In the book Sobolev Spaces (Robert Adams) we can see (page 184) that the norms $\|\cdot\|_0$ and $\|\cdot\|_{H^1}$ defined on $H_0^1(a,b)$ are equivalent. Hence, $H_0^1(a,b)$ equipped with the norm $\|\cdot\|_0$ is complete.
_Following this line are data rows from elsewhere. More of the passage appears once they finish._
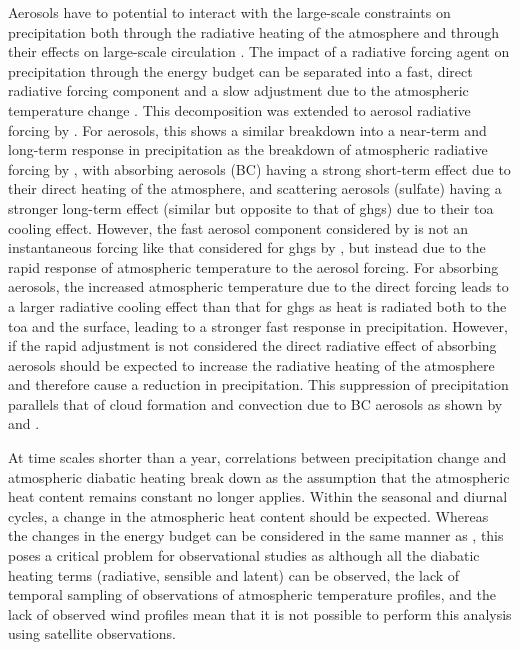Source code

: Aerosols have to potential to interact with the large-scale constraints on precipitation both through the radiative heating of the atmosphere \citep{suzuki_perturbations_2019} and through their effects on large-scale circulation \citep{bollasina_anthropogenic_2011, nober_sensitivity_2003}. 
The impact of a radiative forcing agent on precipitation through the energy budget can be separated into a fast, direct radiative forcing component and a slow adjustment due to the atmospheric temperature change \citep{allen_constraints_2002}. 
This decomposition was extended to aerosol radiative forcing by \citet{richardson_drivers_2018}. 
For aerosols, this shows a similar breakdown into a near-term and long-term response in precipitation as the breakdown of atmospheric radiative forcing by \citet{suzuki_perturbations_2019}, with absorbing aerosols (BC) having a strong short-term effect due to their direct heating of the atmosphere, and scattering aerosols (sulfate) having a stronger long-term effect (similar but opposite to that of \acrshort{ghg}s) due to their \acrshort{toa}  cooling effect.
However, the fast aerosol component considered by \citet{richardson_drivers_2018} is not an instantaneous forcing like that considered for \acrshort{ghg}s by \citet{allen_constraints_2002}, but instead due to the rapid response of atmospheric temperature to the aerosol forcing.
For absorbing aerosols, the increased atmospheric temperature due to the direct forcing leads to a larger radiative cooling effect than that for \acrshort{ghg}s as heat is radiated both to the \acrshort{toa}  and the surface, leading to a stronger fast response in precipitation. 
However, if the rapid adjustment is not considered the direct radiative effect of absorbing aerosols should be expected to increase the radiative heating of the atmosphere and therefore cause a reduction in precipitation.
This suppression of precipitation parallels that of cloud formation and convection due to BC aerosols as shown by \citet{koren_smoke_2008} and \citet{fan_effects_2008}.

At time scales shorter than a year, correlations between precipitation change and atmospheric diabatic heating break down \citep{nogueira_multi-scale_2019} as the assumption that the atmospheric heat content remains constant no longer applies.
Within the seasonal and diurnal cycles, a change in the atmospheric heat content should be expected.
Whereas the changes in the energy budget can be considered in the same manner as \citet{muller_energetic_2011}, this poses a critical problem for observational studies as although all the diabatic heating terms (radiative, sensible and latent) can be observed, the lack of temporal sampling of observations of atmospheric temperature profiles, and the lack of observed wind profiles mean that it is not possible to perform this analysis using satellite observations.


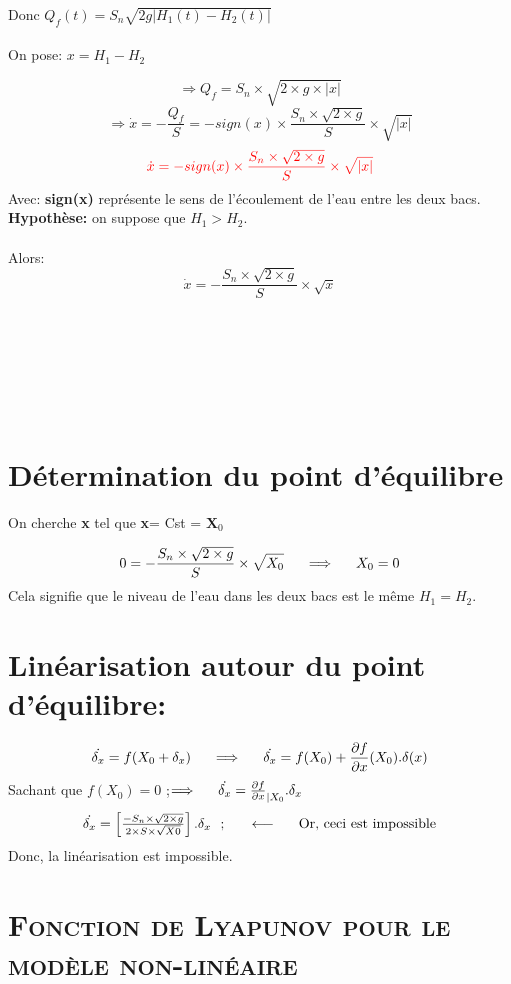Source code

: Donc $Q_f(t)=S_n\sqrt{2g |H_1(t)-H_2(t)|}$\\\\
On pose:  $ x= H_1 - H_2$

\[\Longrightarrow Q_f=S_n\times \sqrt{2\times g \times |x|}\]
\[\Longrightarrow \dot{x}=-\frac{Q_f}{S}=-sign(x)\times \frac{S_n\times \sqrt{2\times g }}{S} \times \sqrt{|x|}\]
\[\color{red}\dot{x}=-sign(x)\times \frac{S_n\times \sqrt{2\times g }}{S} \times \sqrt{|x|}\]
 Avec: \textbf{sign(x)} représente le sens de l'écoulement de l'eau entre les deux bacs. \\
 
\textbf{Hypothèse:} on suppose que $H_1>H_2$.\\
\\
Alors:\indent \indent  \[\dot{x}= -\frac{S_n\times \sqrt{2\times g }}{S} \times \sqrt{x}\]
\\
\\
\\\\\\\\

\section{Détermination du point d'équilibre}

On cherche \textbf{x} tel que \textbf{x}= Cst = $\textbf{X}_0$

\[0=-\frac{S_n\times \sqrt{2\times g }}{S} \times \sqrt{X_0}\indent  \Longrightarrow \indent X_0 = 0\]
Cela signifie que le niveau de l'eau dans les deux bacs est le même $H_1=H_2$.

\section{Linéarisation autour du point d'équilibre:}

\[\dot{\delta_x}=f(X_0+\delta_x) \indent \Longrightarrow \indent \dot{\delta_x}=f(X_0)+\frac{\partial f}{\partial x}(X_0).\delta(x)\]
Sachant que $f(X_0)=0$ ;\indent  $\Longrightarrow \indent \dot{\delta_x}=\frac{\partial f}{\partial x}_{|X_0} . \delta_x$
\[\dot{\delta_x}=\begin{bmatrix}\frac{-S_n\times \sqrt{2\times g}}{2\times S \times \sqrt{X0}}\end{bmatrix}.\delta_x \ \ ; \indent \longleftarrow \indent \text{Or, ceci est impossible}\]
Donc, la linéarisation est impossible.	
	
\section{\textsc{Fonction de Lyapunov pour le modèle non-linéaire}}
My question is: is the space $H^2(a,b)\cap H_0^1(a,b)$ equipped with the norm $\|f\|_0=\|f'\|_{L^2}$ complete?

Thanks.

Answer 1

The answer is No.
A similar question: Will $C[a,b]$ be complete in the norm $\|\cdot\|_{L^2}$?
(The answer will be the same No).

For your question, to construct a counterexample choose $a=0$, $b=\pi$, and take a Fourier series, say, wrt an orthogonal basis $\;\{\sin{nx}\}_{n-1}^{\infty}\;$ in $ H_0^1(0,\pi)$ $$ f(x)\overset{def}{=}\sum\limits_{n=1}^{\infty}c_n\sin{nx},\quad x\in [0,\pi],\tag{$\ast$}$$ with any coefficients $c_n$ satisfying the conditions $$\sum\limits_{n=1}^{\infty}n^2|c_n|^2<\infty,\quad \sum\limits_{n=1}^{\infty}n^4|c_n|^2=\infty.$$ Given such coefficients $c_n\,$, a function $f\in H_0^1(0,\pi)$ but $f\notin H^2(0,\pi) \cap H_0^1(0,\pi)$ due to convergence of series $(\ast)$ in the norm $\|\cdot\|_{H^1}$ and its divergence in the norm $\|\cdot\|_{H^2}\,$. Now consider a sequence of partial sums $$ f_m(x)\overset{def}{=}\sum\limits_{n=1}^{m}c_n\sin{nx},\quad x\in [0,\pi],\tag{$\ast\ast$}$$ which will be a Cauchy sequence in the norm $\|\cdot\|_{H^1}$ due to its convergence in the norm $\|\cdot\|_{H^1}$ to the element $f\in H_0^1(0,\pi)$. If the space $H^2(0,\pi)\cap H_0^1(0,\pi)$ were complete in the norm $\|\cdot\|_{H^1}\,$, the Cauchy sequence $ f_m\in H^2(0,\pi)\cap H_0^1(0,\pi)$ would converge to some element $g\in H^2(0,\pi)\cap H_0^1(0,\pi)$ which should coincide with $f\notin H^2(0,\pi)\cap H_0^1(0,\pi)$. Hence, the space $H^2(0,\pi)\cap H_0^1(0,\pi)$ cannot be complete in the norm $\|\cdot\|_{H^1}\,$.

Answer 2

Note that $$C_0^\infty(a,b) \subset H^2(a, b)\cap H^1_0(a, b) \subset H^1_0(a, b)$$

and $C^\infty_0(a, b)$ is dense in $H^1_0(a, b)$ in $H^1$ norm. Thus $H^2(a, b)\cap H^1_0(a, b)$ is complete in $H^1$ norm if and only if $H^2(a, b)\cap H^1_0(a, b) = H^1_0(a, b)$. But this is not true.